Lungo il tragitto, il bambino frignava, ma Dara non ebbe il coraggio di sgridarlo. A Lwaxana sembrò di vedere un luccichio nei suoi occhi.
Davanti al teletrasporto, Lwaxana si chinò per dare un bacio ad Ashar. Lui la respinse con un calcio: – Vattene!
Tirò la giacca della madre e chiese: – Adesso possiamo tornare dal nonno?
Un'espressione costernata si dipinse sul volto di Dara. Accarezzò la testa del figlio e sussurrò con dolcezza: – Il nonno non c'è più, gli abbiamo detto addio.
Fece un cenno al tecnico che prese per mano il bambino e lo portò alla consolle per mostrargli i pulsanti colorati.
– Mi dispiace – disse a Lwaxana. – Credevo che Ashar avesse capito.
Lei scrollò le spalle: – Non fa niente.
Dara la guardò di sotto in su: tutta la sua durezza sembrava svaporata. – Ha visto la proiezione.

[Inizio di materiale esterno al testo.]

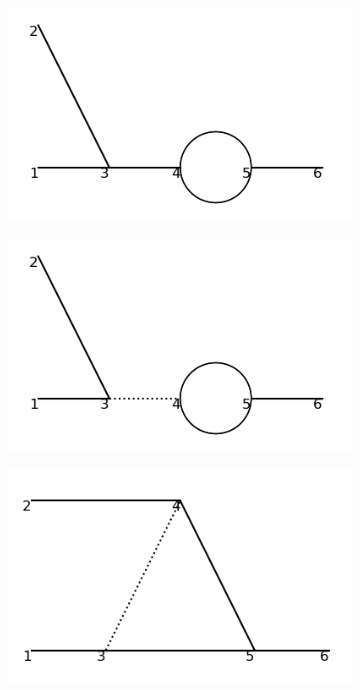 \documentclass[11pt,a4paper,twoside,pdf]{article}
\numberwithin{equation}{section}
\begin{document}
\begin{figure}[h!]
\begin{subfigure}[t]{0.24\textwidth}
    \end{subfigure}
    \hfill
    \begin{subfigure}[t]{0.24\textwidth}
        \centering
        \includegraphics[width=\textwidth]{plots/order3/order3_1to2/3.png}
        \caption{ }
    \end{subfigure}
    \hfill
    \begin{subfigure}[t]{0.24\textwidth}
        \centering
        \includegraphics[width=\textwidth]{plots/order3/order3_1to2/4.png}
        \caption{ }
    \end{subfigure}
    \hfill
    \begin{subfigure}[t]{0.24\textwidth}
        \centering
        \includegraphics[width=\textwidth]{plots/order3/order3_1to2/5.png}

\end{subfigure}
\end{figure}
\end{document}
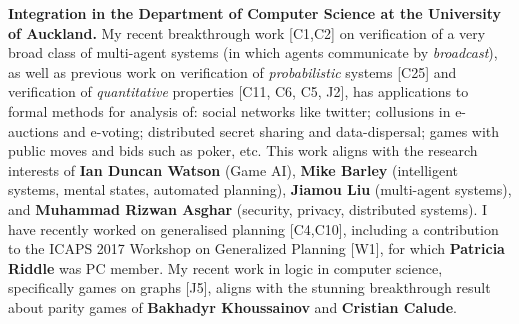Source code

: \documentclass[10,a4paper,sans]{moderncv}
\begin{document}
\textbf{Integration in the Department of Computer Science at the University of Auckland.}
My recent breakthrough work [C1,C2] on verification of a very broad class of multi-agent systems (in which agents communicate by \emph{broadcast}), as well as previous work on verification of \emph{probabilistic} systems [C25] and verification of \emph{quantitative} properties [C11, C6, C5, J2], has applications to formal methods for analysis of: social networks like twitter; collusions in e-auctions and e-voting; distributed secret sharing and data-dispersal; games with public moves and bids such as poker, etc. This work aligns with the research interests of  \textbf{Ian Duncan Watson} (Game AI), \textbf{Mike Barley} (intelligent systems, mental states, automated planning), \textbf{Jiamou Liu} (multi-agent systems), and \textbf{Muhammad Rizwan Asghar} (security, privacy, distributed systems).
I have recently worked on generalised planning [C4,C10], including a contribution to the ICAPS 2017 Workshop on Generalized Planning [W1], for which 
\textbf{Patricia Riddle} was PC member.
My recent work in logic in computer science, specifically games on graphs [J5], aligns with the stunning breakthrough result about parity games 
of \textbf{Bakhadyr Khoussainov} and \textbf{Cristian Calude}.








\end{document}

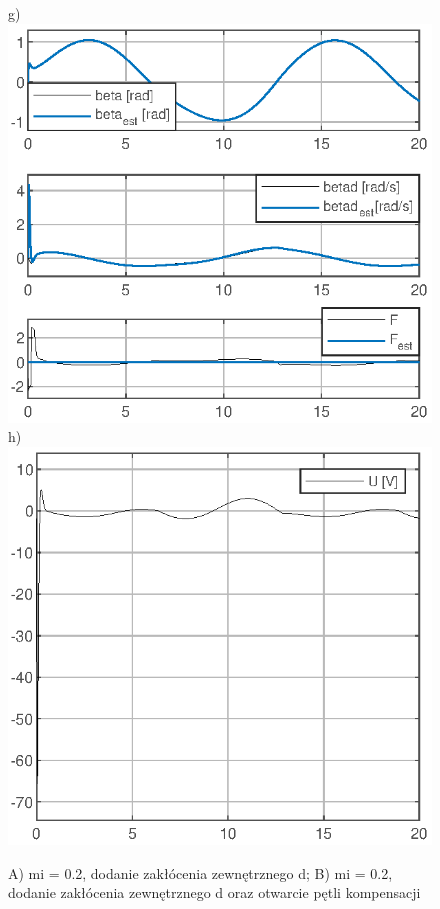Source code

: \documentclass[10pt, a4paper]{article}
\begin{document}
\begin{figure}[ht]
	g) \includegraphics[width=0.22\columnwidth]{ACex6/figs/FIG3_b_tconst_dON_otwartapetla_sin_mi0.2/StateVar_dON_otwartapetla_tconst_mi0.2}
	h) \includegraphics[width=0.22\columnwidth]{ACex6/figs/FIG3_b_tconst_dON_otwartapetla_sin_mi0.2/U_dON_otwartapetla_tconst_mi0.2}\\
	\caption{A) mi = 0.2, dodanie zakłócenia zewnętrznego d; B) mi = 0.2, dodanie zakłócenia zewnętrznego d oraz otwarcie pętli kompensacji
	}
\end{figure}
\end{document}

Mio padre se n'è andato e di lui non restano che immagini isolate, frammenti da cui decifrare una vita. Per Ashar non sarà facile capire chi era davvero suo nonno.
– Conta ciò che resta nel cuore – obiettò Lwaxana. – Non dovrà fare altro che trasmettergli i suoi ricordi e suo figlio imparerà a conoscere il nonno attraverso quelli.
– Sul mio pianeta, ci insegnano ad accettare la Risoluzione. Credevo di essere preparata, ma ora sento soltanto un gran vuoto ed è così... sbagliato – si lamentò Dara.
Lwaxana scosse la testa: – No, non lo è. Lasci affiorare i suoi sentimenti.
Un singulto scosse il petto dell'altra e lei l'accolse tra le braccia. – Coloro che ci lasciano non vanno mai via per davvero. Timicin ci è stato padre, amico e maestro e noi lo abbiamo amato. D'ora in avanti, sarà il nostro esempio e punto di riferimento, proprio come ha detto Ashar – le bisbigliò all'orecchio.
Lwaxana si sciolse dall'abbraccio, raggiunse il signor Homn sulla pedana e si girò a salutare i suoi ospiti. Il "grazie" sussurrato a fior di labbra da Dara fu l'ultima cosa che sentì, prima che le sue molecole cominciassero a volteggiare nel buffer del teletrasporto.